Zotac CI323 crashes / shuts down / sleeps / turns off nics unexpectately



  • I have a Zotac CI323 directly running PfSense 2.4.3-p1 on SSD. It was running without any trouble until recently. Without any configuration change and after running for at least 3 week successfully, now the Zotac seems to crash without notice every few minutes or hours.

    Sympthoms:

    • PfSense starts normally: everything is working fine
    • After 15 minutes the NICs lights turn off, PfSense is not reachable anymore. The power led on the Zotac remains green. Nothing is being logged anymore in the PfSense logs and I cannot find clues that PfSense started a shutdown or encountered a problem. (NB. after a BIOS update the 15 minutes are extended to 1-3 hours before crash)
    • When I press the power button (while on green led) the Zotac gives a boot-sound and it boots normally: the cycle repeats itself

    I have tried many things to find the problem:

    • updating the BIOS (now I have some extra time before a crash)
    • using the 1.94 Realtek drivers
    • turning off all VPN services
    • disable offloading
    • disable use of AES-NI
    • act as if the WAN is always online
    • running without a WAN cable connected

    Nothing solved the problem.

    Temperatures of the Zotac are below 50C. So overheating shouldn't be the problem.
    Does anyone have a clue what I can do next?

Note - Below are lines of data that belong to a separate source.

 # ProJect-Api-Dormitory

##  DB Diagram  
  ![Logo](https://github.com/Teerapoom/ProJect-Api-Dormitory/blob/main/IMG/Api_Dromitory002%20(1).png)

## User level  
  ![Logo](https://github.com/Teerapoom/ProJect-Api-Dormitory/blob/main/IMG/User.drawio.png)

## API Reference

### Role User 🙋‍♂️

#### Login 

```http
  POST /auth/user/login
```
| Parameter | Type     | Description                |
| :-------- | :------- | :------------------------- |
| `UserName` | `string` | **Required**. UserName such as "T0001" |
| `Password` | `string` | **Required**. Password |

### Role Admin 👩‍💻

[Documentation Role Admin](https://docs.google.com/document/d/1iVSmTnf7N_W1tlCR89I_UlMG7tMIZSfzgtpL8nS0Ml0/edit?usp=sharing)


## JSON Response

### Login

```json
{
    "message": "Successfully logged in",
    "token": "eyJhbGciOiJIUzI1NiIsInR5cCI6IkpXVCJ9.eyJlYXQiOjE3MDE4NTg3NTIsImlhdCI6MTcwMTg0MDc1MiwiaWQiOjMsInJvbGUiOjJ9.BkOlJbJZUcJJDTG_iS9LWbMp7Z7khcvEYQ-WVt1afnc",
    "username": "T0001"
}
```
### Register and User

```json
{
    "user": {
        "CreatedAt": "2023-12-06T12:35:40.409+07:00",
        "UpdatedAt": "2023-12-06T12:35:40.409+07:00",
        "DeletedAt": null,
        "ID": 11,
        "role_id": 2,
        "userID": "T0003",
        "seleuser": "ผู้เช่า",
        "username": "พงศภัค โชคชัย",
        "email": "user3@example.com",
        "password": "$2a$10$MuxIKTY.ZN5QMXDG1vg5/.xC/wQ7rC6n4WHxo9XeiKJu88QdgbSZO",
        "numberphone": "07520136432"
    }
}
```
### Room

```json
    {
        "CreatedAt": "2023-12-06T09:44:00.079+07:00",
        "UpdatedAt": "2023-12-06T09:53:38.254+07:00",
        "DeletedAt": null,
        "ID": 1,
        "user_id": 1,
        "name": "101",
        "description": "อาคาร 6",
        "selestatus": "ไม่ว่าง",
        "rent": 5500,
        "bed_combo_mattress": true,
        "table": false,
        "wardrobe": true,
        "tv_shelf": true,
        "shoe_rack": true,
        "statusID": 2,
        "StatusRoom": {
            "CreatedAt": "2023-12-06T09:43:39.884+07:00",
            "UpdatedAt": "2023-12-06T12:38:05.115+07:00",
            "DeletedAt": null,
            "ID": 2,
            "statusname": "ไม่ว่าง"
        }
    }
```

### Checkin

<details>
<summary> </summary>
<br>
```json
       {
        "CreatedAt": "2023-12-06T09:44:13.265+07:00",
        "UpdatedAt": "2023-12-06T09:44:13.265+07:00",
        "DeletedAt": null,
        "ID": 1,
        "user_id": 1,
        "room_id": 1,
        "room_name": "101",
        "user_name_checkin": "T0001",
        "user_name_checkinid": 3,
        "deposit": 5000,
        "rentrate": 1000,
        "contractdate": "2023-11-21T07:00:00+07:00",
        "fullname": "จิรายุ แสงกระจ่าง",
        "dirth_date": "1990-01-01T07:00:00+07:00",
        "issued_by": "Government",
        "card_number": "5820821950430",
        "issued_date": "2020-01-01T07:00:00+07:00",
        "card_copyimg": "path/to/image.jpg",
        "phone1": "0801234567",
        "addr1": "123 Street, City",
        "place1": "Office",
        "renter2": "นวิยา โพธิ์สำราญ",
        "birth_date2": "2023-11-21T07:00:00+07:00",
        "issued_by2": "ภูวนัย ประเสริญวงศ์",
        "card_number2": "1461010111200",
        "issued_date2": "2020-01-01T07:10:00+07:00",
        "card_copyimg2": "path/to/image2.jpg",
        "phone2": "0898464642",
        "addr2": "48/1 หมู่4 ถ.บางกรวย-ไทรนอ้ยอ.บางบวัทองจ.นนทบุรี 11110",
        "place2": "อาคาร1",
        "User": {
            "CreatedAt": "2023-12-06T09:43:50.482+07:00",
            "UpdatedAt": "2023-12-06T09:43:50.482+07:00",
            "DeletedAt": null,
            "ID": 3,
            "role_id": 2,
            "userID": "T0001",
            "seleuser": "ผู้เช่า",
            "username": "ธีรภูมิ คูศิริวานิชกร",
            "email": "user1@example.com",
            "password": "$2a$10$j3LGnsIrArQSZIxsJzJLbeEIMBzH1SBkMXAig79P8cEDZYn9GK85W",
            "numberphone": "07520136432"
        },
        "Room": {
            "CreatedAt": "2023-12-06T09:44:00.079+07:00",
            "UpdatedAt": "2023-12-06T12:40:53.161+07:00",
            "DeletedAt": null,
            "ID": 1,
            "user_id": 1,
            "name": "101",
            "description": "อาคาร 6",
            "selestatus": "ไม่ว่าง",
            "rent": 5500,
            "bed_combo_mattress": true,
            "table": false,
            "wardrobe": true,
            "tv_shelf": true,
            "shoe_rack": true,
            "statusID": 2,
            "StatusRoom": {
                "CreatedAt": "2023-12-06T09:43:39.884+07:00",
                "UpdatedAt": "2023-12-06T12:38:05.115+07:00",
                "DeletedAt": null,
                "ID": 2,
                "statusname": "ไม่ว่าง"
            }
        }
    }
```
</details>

  • Any error messages in the console or syslog? With the information you provided all that can be said is: get better hardware.



  • Nope, after boot the only logging is a php-fpm message about me logging in to web portal (when I do so). The DHCP logging continues until the crash, providing leases without any problems and then there is silence...



  • @martinnl said in Zotac CI323 crashes / shuts down / sleeps / turns off nics unexpectately:

    Nope, after boot the only logging is a php-fpm message about me logging in to web portal (when I do so). The DHCP logging continues until the crash, providing leases without any problems and then there is silence...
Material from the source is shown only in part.